Because now you have a chicken'n'egg issue with that you want BPF to use
the overflow handler but need BPF running before you have an actual
handler to link to.

> > Urgh, does it have to be stable API? Can't we simply rely on the kernel
> > headers to provide the right structure definition?
>
> yes we can. The concern is about assumptions people will make about
> perf_sample_data and the speed of access to it. From bpf program point
> of view the pointer to perf_sample_data will be opaque unsafe pointer,
> so any access to fields would have to be done via bpf_probe_read which
> has non-trivial overhead.
> If we go with the uapi mirror of perf_sample_data approach, it will be
> fast, since mirror is not an actual struct. Like the 'struct __sk_buff' we
> have in uapi/linux/bpf.h is a meta structure. It's not allocated anywhere
> and no fields are copied. When bpf program does 'skb->vlan_present'
> the verifier rewrites it at load time into corresponding access to
> kernel internal 'struct sk_buff' fields with bitmask, shifts and such.

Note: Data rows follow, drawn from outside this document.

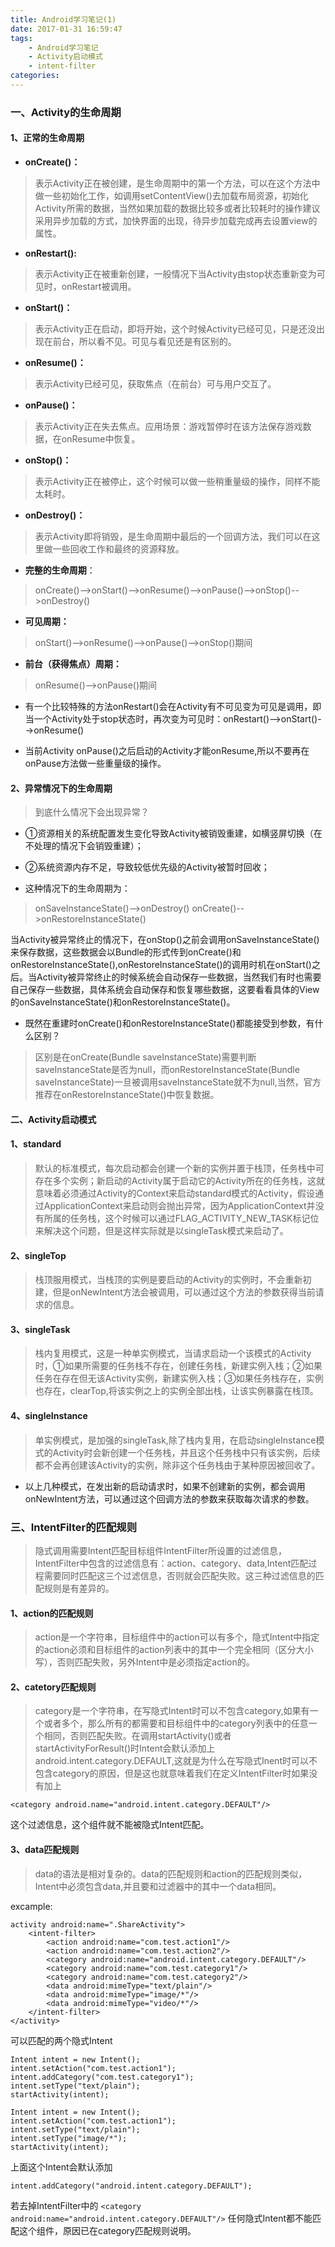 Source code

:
 ```yaml
---
title: Android学习笔记(1)
date: 2017-01-31 16:59:47
tags:
	- Android学习笔记
	- Activity启动模式
	- intent-filter
categories:
---
```


### 一、Activity的生命周期
#### 1、正常的生命周期

-  **onCreate()：**
> 表示Activity正在被创建，是生命周期中的第一个方法，可以在这个方法中做一些初始化工作，如调用setContentView()去加载布局资源，初始化Activity所需的数据，当然如果加载的数据比较多或者比较耗时的操作建议采用异步加载的方式，加快界面的出现，待异步加载完成再去设置view的属性。

<!--more-->

-  **onRestart():**
> 表示Activity正在被重新创建，一般情况下当Activity由stop状态重新变为可见时，onRestart被调用。

- **onStart()：**
> 表示Activity正在启动，即将开始，这个时候Activity已经可见，只是还没出现在前台，所以看不见。可见与看见还是有区别的。

- **onResume()：**
> 表示Activity已经可见，获取焦点（在前台）可与用户交互了。
- **onPause()：**
> 表示Activity正在失去焦点。应用场景：游戏暂停时在该方法保存游戏数据，在onResume中恢复。

- **onStop()：**
> 表示Activity正在被停止，这个时候可以做一些稍重量级的操作，同样不能太耗时。

- **onDestroy()：**
> 表示Activity即将销毁，是生命周期中最后的一个回调方法，我们可以在这里做一些回收工作和最终的资源释放。

- **完整的生命周期**：
> onCreate()-->onStart()-->onResume()-->onPause()-->onStop()-->onDestroy()

- **可见周期：**
> onStart()-->onResume()-->onPause()-->onStop()期间

- **前台（获得焦点）周期：**
> onResume()-->onPause()期间

- 有一个比较特殊的方法onRestart()会在Activity有不可见变为可见是调用，即当一个Activity处于stop状态时，再次变为可见时：onRestart()-->onStart()-->onResume()

- 当前Activity onPause()之后启动的Activity才能onResume,所以不要再在onPause方法做一些重量级的操作。

#### 2、异常情况下的生命周期

 > 到底什么情况下会出现异常？

-  ①资源相关的系统配置发生变化导致Activity被销毁重建，如横竖屏切换（在不处理的情况下会销毁重建）；
- ②系统资源内存不足，导致较低优先级的Activity被暂时回收；
 
- 这种情况下的生命周期为：
> onSaveInstanceState()-->onDestroy()
  onCreate()-->onRestoreInstanceState()

当Activity被异常终止的情况下，在onStop()之前会调用onSaveInstanceState()来保存数据，这些数据会以Bundle的形式传到onCreate()和onRestoreInstanceState(),onRestoreInstanceState()的调用时机在onStart()之后。当Activity被异常终止的时候系统会自动保存一些数据，当然我们有时也需要自己保存一些数据，具体系统会自动保存和恢复哪些数据，这要看看具体的View的onSaveInstanceState()和onRestoreInstanceState()。

- 既然在重建时onCreate()和onRestoreInstanceState()都能接受到参数，有什么区别？
> 区别是在onCreate(Bundle saveInstanceState)需要判断saveInstanceState是否为null，而onRestoreInstanceState(Bundle saveInstanceState)一旦被调用saveInstanceState就不为null,当然，官方推荐在onRestoreInstanceState()中恢复数据。
#### 二、Activity启动模式
#### 1、standard
>默认的标准模式，每次启动都会创建一个新的实例并置于栈顶，任务栈中可存在多个实例；新启动的Activity属于启动它的Activity所在的任务栈，这就意味着必须通过Activity的Context来启动standard模式的Activity，假设通过ApplicationContext来启动则会抛出异常，因为ApplicationContext并没有所属的任务栈，这个时候可以通过FLAG_ACTIVITY_NEW_TASK标记位来解决这个问题，但是这样实际就是以singleTask模式来启动了。

#### 2、singleTop
>栈顶服用模式，当栈顶的实例是要启动的Activity的实例时，不会重新初建，但是onNewIntent方法会被调用，可以通过这个方法的参数获得当前请求的信息。

#### 3、singleTask
>栈内复用模式，这是一种单实例模式，当请求启动一个该模式的Activity时，①如果所需要的任务栈不存在，创建任务栈，新建实例入栈；②如果任务在存在但无该Activity实例，新建实例入栈；③如果任务栈存在，实例也存在，clearTop,将该实例之上的实例全部出栈，让该实例暴露在栈顶。

#### 4、singleInstance
>单实例模式，是加强的singleTask,除了栈内复用，在启动singleInstance模式的Activity时会新创建一个任务栈，并且这个任务栈中只有该实例，后续都不会再创建该Activity的实例，除非这个任务栈由于某种原因被回收了。

-  以上几种模式，在发出新的启动请求时，如果不创建新的实例，都会调用onNewIntent方法，可以通过这个回调方法的参数来获取每次请求的参数。


### 三、IntentFilter的匹配规则
>隐式调用需要Intent匹配目标组件IntentFilter所设置的过滤信息，IntentFilter中包含的过滤信息有：action、category、data,Intent匹配过程需要同时匹配这三个过滤信息，否则就会匹配失败。这三种过滤信息的匹配规则是有差异的。

#### 1、action的匹配规则
>action是一个字符串，目标组件中的action可以有多个，隐式Intent中指定的action必须和目标组件的action列表中的其中一个完全相同（区分大小写），否则匹配失败，另外Intent中是必须指定action的。

#### 2、catetory匹配规则
>category是一个字符串，在写隐式Intent时可以不包含category,如果有一个或者多个，那么所有的都需要和目标组件中的category列表中的任意一个相同，否则匹配失败。在调用startActivity()或者startActivityForResult()时Intent会默认添加上android.intent.category.DEFAULT,这就是为什么在写隐式Inent时可以不包含category的原因，但是这也就意味着我们在定义IntentFilter时如果没有加上
```
<category android.name="android.intent.category.DEFAULT"/>
```
这个过滤信息，这个组件就不能被隐式Intent匹配。

#### 3、data匹配规则
>data的语法是相对复杂的。data的匹配规则和action的匹配规则类似，Intent中必须包含data,并且要和过滤器中的其中一个data相同。

excample:
```
activity android:name=".ShareActivity">
    <intent-filter>
        <action android:name="com.test.action1"/>
        <action android:name="com.test.action2"/>
        <category android:name="android.intent.category.DEFAULT"/>
        <category android:name="com.test.category1"/>
        <category android:name="com.test.category2"/>
        <data android:mimeType="text/plain"/>
        <data android:mimeType="image/*"/>
        <data android:mimeType="video/*"/>
    </intent-filter>
</activity>
```
可以匹配的两个隐式Intent
```
Intent intent = new Intent();
intent.setAction("com.test.action1");
intent.addCategory("com.test.category1");
intent.setType("text/plain");
startActivity(intent);
```

```
Intent intent = new Intent();
intent.setAction("com.test.action1");
intent.setType("text/plain");
intent.setType("image/*");
startActivity(intent);
```
上面这个Intent会默认添加
```
intent.addCategory("android.intent.category.DEFAULT");
```
若去掉IntentFilter中的
```<category android:name="android.intent.category.DEFAULT"/>```
任何隐式Intent都不能匹配这个组件，原因已在category匹配规则说明。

> For this case we can define something like
> struct bpf_perf_sample_data {
> __u64 period;
> };
> then bpf prog will only be able to access that signle field which verifier
> will translate into 'data->period' where data is 'struct perf_sample_data *'
> Later we can add other fields if necessary. The kernel is free to mess
> around with perf_sample_data whichever way without impacting bpf progs.

Hmm, I was not aware of that. Should be doable indeed.